# [WHAT TO DO]
Here the whole listing must be retyped exactly, with no line omitted.

# [PROVIDED DATA]
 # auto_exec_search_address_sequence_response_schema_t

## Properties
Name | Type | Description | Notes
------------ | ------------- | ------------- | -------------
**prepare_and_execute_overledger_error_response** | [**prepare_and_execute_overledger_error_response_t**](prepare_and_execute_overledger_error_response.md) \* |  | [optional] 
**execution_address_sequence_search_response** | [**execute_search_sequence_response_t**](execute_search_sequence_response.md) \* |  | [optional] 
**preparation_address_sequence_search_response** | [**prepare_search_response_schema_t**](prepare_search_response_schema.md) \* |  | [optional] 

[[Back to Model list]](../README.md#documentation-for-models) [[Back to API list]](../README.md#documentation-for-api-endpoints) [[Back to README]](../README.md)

# [TASK RESPONSE]
 # auto_exec_search_address_sequence_response_schema_t

## Properties
Name | Type | Description | Notes
------------ | ------------- | ------------- | -------------
**prepare_and_execute_overledger_error_response** | [**prepare_and_execute_overledger_error_response_t**](prepare_and_execute_overledger_error_response.md) \* |  | [optional] 
**execution_address_sequence_search_response** | [**execute_search_sequence_response_t**](execute_search_sequence_response.md) \* |  | [optional] 
**preparation_address_sequence_search_response** | [**prepare_search_response_schema_t**](prepare_search_response_schema.md) \* |  | [optional] 

[[Back to Model list]](../README.md#documentation-for-models) [[Back to API list]](../README.md#documentation-for-api-endpoints) [[Back to README]](../README.md)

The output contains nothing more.